Exercise materials section start

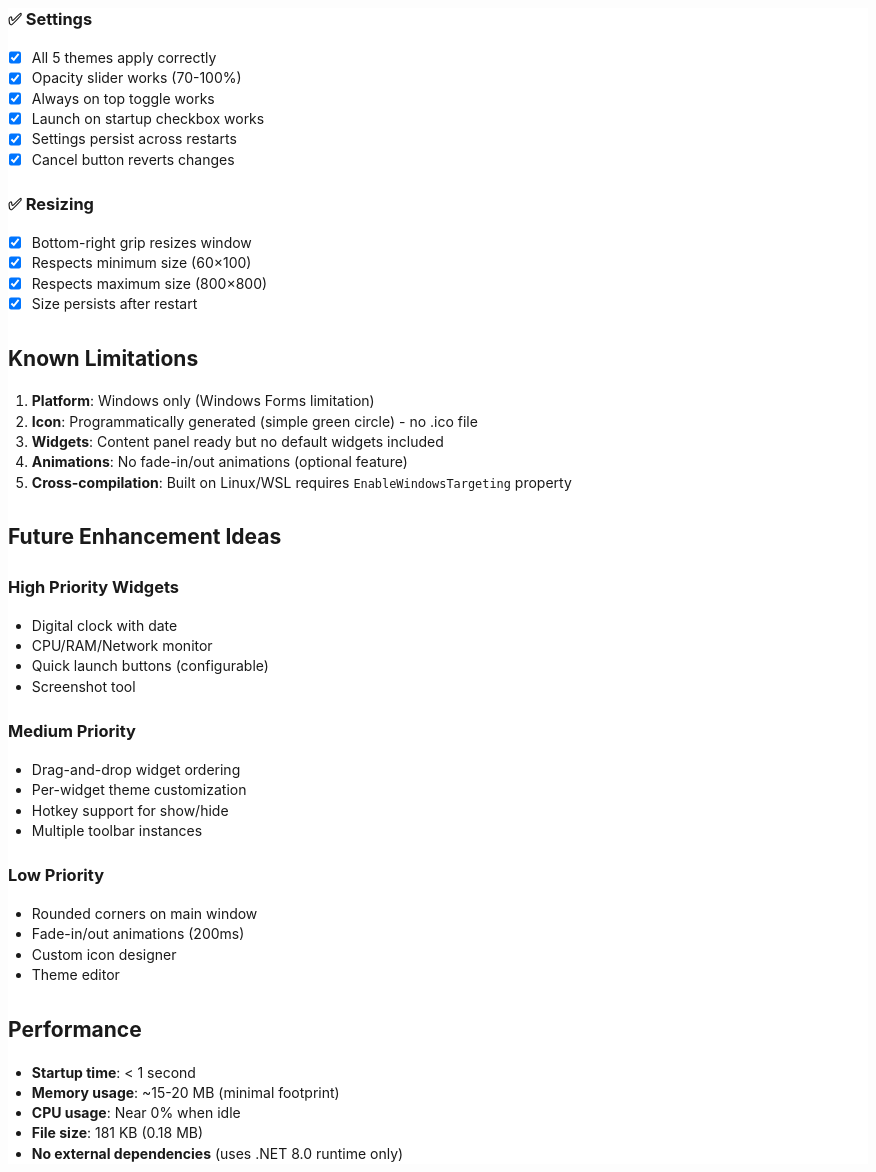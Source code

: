 ### ✅ Settings
- [x] All 5 themes apply correctly
- [x] Opacity slider works (70-100%)
- [x] Always on top toggle works
- [x] Launch on startup checkbox works
- [x] Settings persist across restarts
- [x] Cancel button reverts changes

### ✅ Resizing
- [x] Bottom-right grip resizes window
- [x] Respects minimum size (60×100)
- [x] Respects maximum size (800×800)
- [x] Size persists after restart

## Known Limitations

1. **Platform**: Windows only (Windows Forms limitation)
2. **Icon**: Programmatically generated (simple green circle) - no .ico file
3. **Widgets**: Content panel ready but no default widgets included
4. **Animations**: No fade-in/out animations (optional feature)
5. **Cross-compilation**: Built on Linux/WSL requires `EnableWindowsTargeting` property

## Future Enhancement Ideas

### High Priority Widgets
- Digital clock with date
- CPU/RAM/Network monitor
- Quick launch buttons (configurable)
- Screenshot tool

### Medium Priority
- Drag-and-drop widget ordering
- Per-widget theme customization
- Hotkey support for show/hide
- Multiple toolbar instances

### Low Priority
- Rounded corners on main window
- Fade-in/out animations (200ms)
- Custom icon designer
- Theme editor

## Performance

- **Startup time**: < 1 second
- **Memory usage**: ~15-20 MB (minimal footprint)
- **CPU usage**: Near 0% when idle
- **File size**: 181 KB (0.18 MB)
- **No external dependencies** (uses .NET 8.0 runtime only)
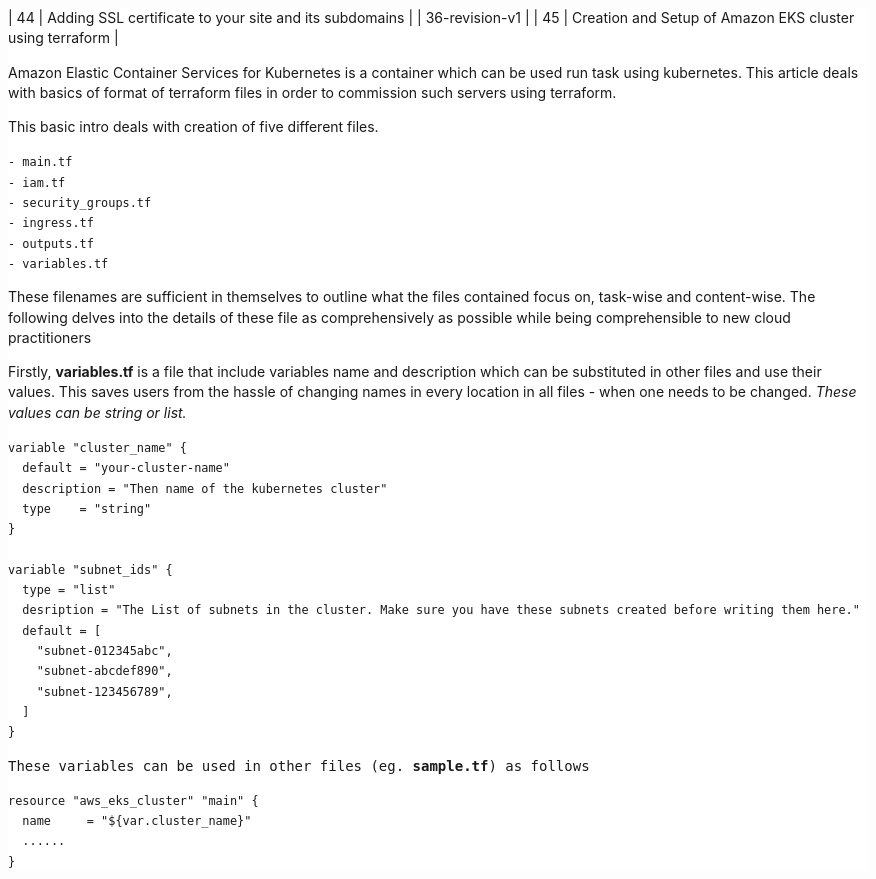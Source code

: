 | 44 | Adding SSL certificate to your site and its subdomains                           |                                                                                                                                                                                                                                                                                                                                                                                                                                                                                                                                                                                                                                                                                                                                                                                                                                                                                                                                                                                                                                                                  | 36-revision-v1                                                      |
| 45 | Creation and Setup of Amazon EKS cluster using terraform                         | 
<p>Amazon Elastic Container Services for Kubernetes is a container which can be used run task using kubernetes. This article deals with basics of format of terraform files in order to commission such servers using terraform.</p>



<p>This basic intro deals with creation of five different files.</p>



<pre class="wp-block-code"><code>- main.tf
- iam.tf
- security_groups.tf
- ingress.tf
- outputs.tf
- variables.tf</code></pre>



<p>These filenames are sufficient in themselves to outline what the files contained focus on, task-wise and content-wise. The following delves into the details of these file as comprehensively as possible while being comprehensible to new cloud practitioners</p>



<p>Firstly, <strong>variables.tf</strong> is a file that include variables name and description which can be substituted in other files and use their values. This saves users from the hassle of changing names in every location in all files - when one needs to be changed.&nbsp;<em>These values can be string or list.</em> <br></p>



<pre class="wp-block-code"><code>variable "cluster_name" {
  default = "your-cluster-name"
  description = "Then name of the kubernetes cluster"
  type    = "string"
}

variable "subnet_ids" {
  type = "list"
  desription = "The List of subnets in the cluster. Make sure you have these subnets created before writing them here."
  default = [
    "subnet-012345abc",
    "subnet-abcdef890",
    "subnet-123456789",
  ]
}</code></pre>



<pre class="wp-block-preformatted">These variables can be used in other files (eg. <strong>sample.tf</strong>) as follows</pre>



<pre class="wp-block-code"><code>resource "aws_eks_cluster" "main" {
  name     = "${var.cluster_name}"
  ......
}</code></pre>
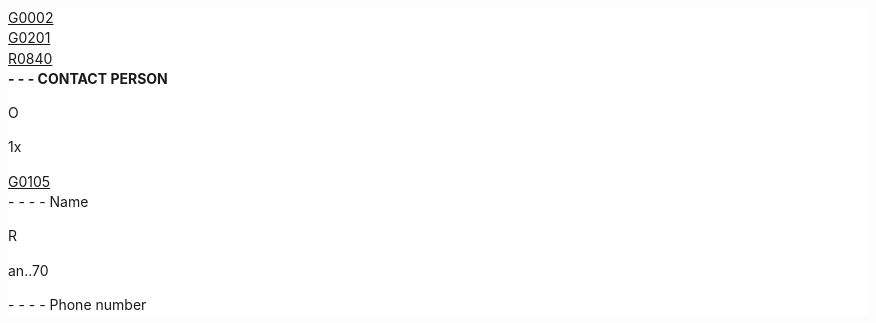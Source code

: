 <a href="rules-g.html#g0002">
    G0002
   </a>
<div>
</div>
<a href="rules-g.html#g0201">
    G0201
   </a>
<div>
</div>
<a href="rules-r.html#r0840">
    R0840
   </a>
<div>
</div>
</td>
</tr>
<tr>
<td><b>
   - - - CONTACT PERSON
  </b></td>
<td>
<p class="s4">
    O
   </p>
</td>
<td>
<p class="s4">
    1x
   </p>
</td>
<td>
</td>
<td>
<a href="rules-g.html#g0105">
    G0105
   </a>
<div>
</div>
</td>
</tr>
<tr>
<td>
   - - - - Name
  </td>
<td>
<p class="s4">
    R
   </p>
</td>
<td>
<p class="s4">
    an..70
   </p>
</td>
<td>
</td>
<td>
</td>
</tr>
<tr>
<td>
   - - - - Phone number
  </td>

Exercise materials section end

Taking the records above as a whole, work out how many of their lines hold the word "animations". The reply should be that number alone.

▸ Written solution
2